Provided data ▸
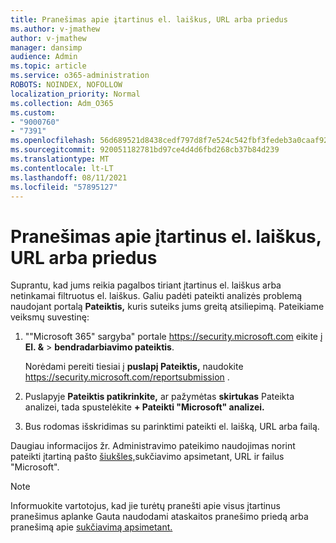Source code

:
 ```yaml
---
title: Pranešimas apie įtartinus el. laiškus, URL arba priedus
ms.author: v-jmathew
author: v-jmathew
manager: dansimp
audience: Admin
ms.topic: article
ms.service: o365-administration
ROBOTS: NOINDEX, NOFOLLOW
localization_priority: Normal
ms.collection: Adm_O365
ms.custom:
- "9000760"
- "7391"
ms.openlocfilehash: 56d689521d8438cedf797d8f7e524c542fbf3fedeb3a0caaf92b6b2cff1dd9bb
ms.sourcegitcommit: 920051182781bd97ce4d4d6fbd268cb37b84d239
ms.translationtype: MT
ms.contentlocale: lt-LT
ms.lasthandoff: 08/11/2021
ms.locfileid: "57895127"
---
```

# <a name="report-suspicious-emails-urls-or-attachments"></a>Pranešimas apie įtartinus el. laiškus, URL arba priedus

Suprantu, kad jums reikia pagalbos tiriant įtartinus el. laiškus arba netinkamai filtruotus el. laiškus. Galiu padėti pateikti analizės problemą naudojant portalą **Pateiktis,** kuris suteiks jums greitą atsiliepimą. Pateikiame veiksmų suvestinę:

1. ""Microsoft 365" sargyba" portale <https://security.microsoft.com> eikite į **El. &** \> **bendradarbiavimo pateiktis**.

   Norėdami pereiti tiesiai į **puslapį Pateiktis,** naudokite <https://security.microsoft.com/reportsubmission> .

2. Puslapyje **Pateiktis patikrinkite,** ar pažymėtas **skirtukas** Pateikta analizei, tada spustelėkite **+ Pateikti "Microsoft" analizei.**

3. Bus rodomas išskridimas su parinktimi pateikti el. laišką, URL arba failą.

Daugiau informacijos žr. Administravimo pateikimo naudojimas norint pateikti įtartiną pašto [šiukšles,](https://docs.microsoft.com/microsoft-365/security/office-365-security/admin-submission)sukčiavimo apsimetant, URL ir failus "Microsoft".

> [!NOTE]
> Informuokite vartotojus, kad jie turėtų pranešti apie visus įtartinus pranešimus aplanke Gauta naudodami ataskaitos pranešimo priedą arba pranešimą apie [sukčiavimą apsimetant.](https://docs.microsoft.com/microsoft-365/security/office-365-security/enable-the-report-message-add-in)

Task to complete ▸ Where the line containing "3. Bus rodomas" appears in the records above, begin there and print every line through the last, exactly and with nothing else.

Solution ▸
3. Bus rodomas išskridimas su parinktimi pateikti el. laišką, URL arba failą.

Daugiau informacijos žr. Administravimo pateikimo naudojimas norint pateikti įtartiną pašto [šiukšles,](https://docs.microsoft.com/microsoft-365/security/office-365-security/admin-submission)sukčiavimo apsimetant, URL ir failus "Microsoft".

> [!NOTE]
> Informuokite vartotojus, kad jie turėtų pranešti apie visus įtartinus pranešimus aplanke Gauta naudodami ataskaitos pranešimo priedą arba pranešimą apie [sukčiavimą apsimetant.](https://docs.microsoft.com/microsoft-365/security/office-365-security/enable-the-report-message-add-in)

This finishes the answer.